• _YOUR ASSIGNMENT_
Every line from the top of the material through the line holding "kan helaas niet worden beëindigd." should be copied exactly, and only those lines.

• _EXERCISE INPUTS_

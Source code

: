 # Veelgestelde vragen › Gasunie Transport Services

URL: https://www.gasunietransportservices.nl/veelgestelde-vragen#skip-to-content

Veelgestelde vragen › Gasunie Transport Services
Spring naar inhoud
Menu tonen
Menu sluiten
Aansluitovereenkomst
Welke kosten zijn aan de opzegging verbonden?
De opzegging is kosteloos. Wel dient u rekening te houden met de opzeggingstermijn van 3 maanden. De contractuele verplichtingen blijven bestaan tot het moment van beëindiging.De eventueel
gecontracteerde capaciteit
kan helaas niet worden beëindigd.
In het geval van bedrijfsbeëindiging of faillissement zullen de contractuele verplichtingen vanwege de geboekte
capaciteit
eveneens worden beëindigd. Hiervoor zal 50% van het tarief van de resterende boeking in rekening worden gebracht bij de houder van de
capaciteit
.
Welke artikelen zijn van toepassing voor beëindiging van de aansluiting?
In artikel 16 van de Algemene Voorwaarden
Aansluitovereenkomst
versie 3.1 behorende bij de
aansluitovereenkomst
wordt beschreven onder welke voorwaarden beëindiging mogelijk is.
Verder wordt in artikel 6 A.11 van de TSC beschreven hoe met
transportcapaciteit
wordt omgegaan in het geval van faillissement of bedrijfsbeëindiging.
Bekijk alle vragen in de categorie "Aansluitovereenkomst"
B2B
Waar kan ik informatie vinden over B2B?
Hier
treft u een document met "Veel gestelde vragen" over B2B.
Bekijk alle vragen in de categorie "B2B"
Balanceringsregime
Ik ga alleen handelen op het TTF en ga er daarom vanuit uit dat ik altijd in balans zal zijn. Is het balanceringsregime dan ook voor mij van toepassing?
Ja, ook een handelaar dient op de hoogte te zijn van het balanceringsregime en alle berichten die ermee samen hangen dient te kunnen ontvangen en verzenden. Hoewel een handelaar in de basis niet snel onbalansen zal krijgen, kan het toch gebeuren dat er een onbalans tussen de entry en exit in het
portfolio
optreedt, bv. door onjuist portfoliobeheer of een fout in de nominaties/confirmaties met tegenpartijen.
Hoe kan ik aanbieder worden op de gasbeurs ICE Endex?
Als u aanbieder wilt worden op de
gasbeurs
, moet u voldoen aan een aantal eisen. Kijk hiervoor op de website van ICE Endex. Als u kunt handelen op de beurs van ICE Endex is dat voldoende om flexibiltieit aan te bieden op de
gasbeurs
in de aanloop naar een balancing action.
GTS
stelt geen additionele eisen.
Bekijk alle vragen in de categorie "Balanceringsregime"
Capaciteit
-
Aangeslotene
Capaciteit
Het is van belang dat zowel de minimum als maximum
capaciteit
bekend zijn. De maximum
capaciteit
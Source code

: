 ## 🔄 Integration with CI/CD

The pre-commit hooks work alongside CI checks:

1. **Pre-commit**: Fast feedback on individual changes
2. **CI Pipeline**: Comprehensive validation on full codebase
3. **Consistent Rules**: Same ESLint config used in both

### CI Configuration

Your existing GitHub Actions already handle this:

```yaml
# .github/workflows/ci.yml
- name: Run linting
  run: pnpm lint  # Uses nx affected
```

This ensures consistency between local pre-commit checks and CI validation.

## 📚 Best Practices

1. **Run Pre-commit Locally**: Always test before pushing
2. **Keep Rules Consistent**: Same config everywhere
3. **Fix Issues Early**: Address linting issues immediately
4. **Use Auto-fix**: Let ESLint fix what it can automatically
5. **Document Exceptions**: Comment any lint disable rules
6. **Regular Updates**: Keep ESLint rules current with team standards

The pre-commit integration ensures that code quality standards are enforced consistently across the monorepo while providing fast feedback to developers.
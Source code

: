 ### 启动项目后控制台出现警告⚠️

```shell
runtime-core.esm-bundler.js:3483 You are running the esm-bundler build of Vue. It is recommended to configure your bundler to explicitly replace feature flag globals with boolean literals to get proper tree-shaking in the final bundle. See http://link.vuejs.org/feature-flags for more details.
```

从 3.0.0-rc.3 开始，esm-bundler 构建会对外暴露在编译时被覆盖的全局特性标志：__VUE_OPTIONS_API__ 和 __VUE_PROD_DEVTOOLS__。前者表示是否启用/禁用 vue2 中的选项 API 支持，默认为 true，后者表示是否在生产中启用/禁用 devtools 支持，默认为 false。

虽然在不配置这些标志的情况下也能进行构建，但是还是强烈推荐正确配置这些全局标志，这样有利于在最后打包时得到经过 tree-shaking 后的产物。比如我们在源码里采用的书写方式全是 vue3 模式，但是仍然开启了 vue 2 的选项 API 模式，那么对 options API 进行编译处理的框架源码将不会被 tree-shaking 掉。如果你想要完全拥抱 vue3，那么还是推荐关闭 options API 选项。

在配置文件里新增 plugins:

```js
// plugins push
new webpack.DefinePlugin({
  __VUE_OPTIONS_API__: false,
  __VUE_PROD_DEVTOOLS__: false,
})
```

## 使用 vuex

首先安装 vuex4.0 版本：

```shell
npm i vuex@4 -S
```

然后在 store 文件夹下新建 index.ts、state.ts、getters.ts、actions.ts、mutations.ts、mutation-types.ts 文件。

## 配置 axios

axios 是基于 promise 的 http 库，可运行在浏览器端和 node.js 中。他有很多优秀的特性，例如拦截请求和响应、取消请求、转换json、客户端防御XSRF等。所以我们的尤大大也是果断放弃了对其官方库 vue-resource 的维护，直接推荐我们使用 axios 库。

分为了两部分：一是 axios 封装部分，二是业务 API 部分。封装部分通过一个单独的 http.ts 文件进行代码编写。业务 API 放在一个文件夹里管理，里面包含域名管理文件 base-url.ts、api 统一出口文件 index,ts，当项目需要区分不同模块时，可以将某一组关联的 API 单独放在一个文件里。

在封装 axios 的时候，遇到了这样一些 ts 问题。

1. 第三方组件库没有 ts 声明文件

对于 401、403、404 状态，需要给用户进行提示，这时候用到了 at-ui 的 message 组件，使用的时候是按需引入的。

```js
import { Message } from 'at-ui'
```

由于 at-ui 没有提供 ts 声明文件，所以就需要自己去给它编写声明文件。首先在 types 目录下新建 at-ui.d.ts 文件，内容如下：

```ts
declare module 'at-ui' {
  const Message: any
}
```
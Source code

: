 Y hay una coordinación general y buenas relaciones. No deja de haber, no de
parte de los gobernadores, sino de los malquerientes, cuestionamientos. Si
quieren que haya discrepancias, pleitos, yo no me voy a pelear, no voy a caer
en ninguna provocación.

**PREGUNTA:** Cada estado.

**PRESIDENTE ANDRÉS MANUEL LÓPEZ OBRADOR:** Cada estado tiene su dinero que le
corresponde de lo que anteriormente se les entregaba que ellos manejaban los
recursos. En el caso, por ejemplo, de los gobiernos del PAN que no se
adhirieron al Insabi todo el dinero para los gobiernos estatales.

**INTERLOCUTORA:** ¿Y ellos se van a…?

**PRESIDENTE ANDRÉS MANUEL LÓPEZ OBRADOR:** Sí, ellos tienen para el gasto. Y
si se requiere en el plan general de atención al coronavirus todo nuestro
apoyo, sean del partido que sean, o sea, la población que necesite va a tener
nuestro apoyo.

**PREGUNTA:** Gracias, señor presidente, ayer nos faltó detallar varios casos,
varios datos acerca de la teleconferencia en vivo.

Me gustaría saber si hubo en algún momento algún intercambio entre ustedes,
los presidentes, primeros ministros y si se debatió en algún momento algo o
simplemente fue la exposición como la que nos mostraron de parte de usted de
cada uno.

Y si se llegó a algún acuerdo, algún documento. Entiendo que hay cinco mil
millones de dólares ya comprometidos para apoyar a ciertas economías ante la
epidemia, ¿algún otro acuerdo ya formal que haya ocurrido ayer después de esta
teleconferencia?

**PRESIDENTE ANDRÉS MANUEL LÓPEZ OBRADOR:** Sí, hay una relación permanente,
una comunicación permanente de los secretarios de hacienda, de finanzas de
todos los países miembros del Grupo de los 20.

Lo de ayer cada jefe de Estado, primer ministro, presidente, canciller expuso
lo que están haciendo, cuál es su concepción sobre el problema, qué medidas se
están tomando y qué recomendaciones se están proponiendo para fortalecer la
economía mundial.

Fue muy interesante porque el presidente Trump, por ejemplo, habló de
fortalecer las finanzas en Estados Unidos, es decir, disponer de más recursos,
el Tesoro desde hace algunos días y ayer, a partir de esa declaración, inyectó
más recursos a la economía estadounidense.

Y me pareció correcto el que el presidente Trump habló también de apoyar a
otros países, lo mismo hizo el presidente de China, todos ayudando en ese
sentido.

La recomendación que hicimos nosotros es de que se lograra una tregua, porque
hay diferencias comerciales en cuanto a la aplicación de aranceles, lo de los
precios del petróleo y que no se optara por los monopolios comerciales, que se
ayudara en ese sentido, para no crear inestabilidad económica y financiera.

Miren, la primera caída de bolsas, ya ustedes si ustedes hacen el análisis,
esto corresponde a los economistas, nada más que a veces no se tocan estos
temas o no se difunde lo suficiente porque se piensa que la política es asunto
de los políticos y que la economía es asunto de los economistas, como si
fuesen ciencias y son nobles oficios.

• _SOLVED EXERCISE_
Source code

: # Veelgestelde vragen › Gasunie Transport Services

URL: https://www.gasunietransportservices.nl/veelgestelde-vragen#skip-to-content

Veelgestelde vragen › Gasunie Transport Services
Spring naar inhoud
Menu tonen
Menu sluiten
Aansluitovereenkomst
Welke kosten zijn aan de opzegging verbonden?
De opzegging is kosteloos. Wel dient u rekening te houden met de opzeggingstermijn van 3 maanden. De contractuele verplichtingen blijven bestaan tot het moment van beëindiging.De eventueel
gecontracteerde capaciteit
kan helaas niet worden beëindigd.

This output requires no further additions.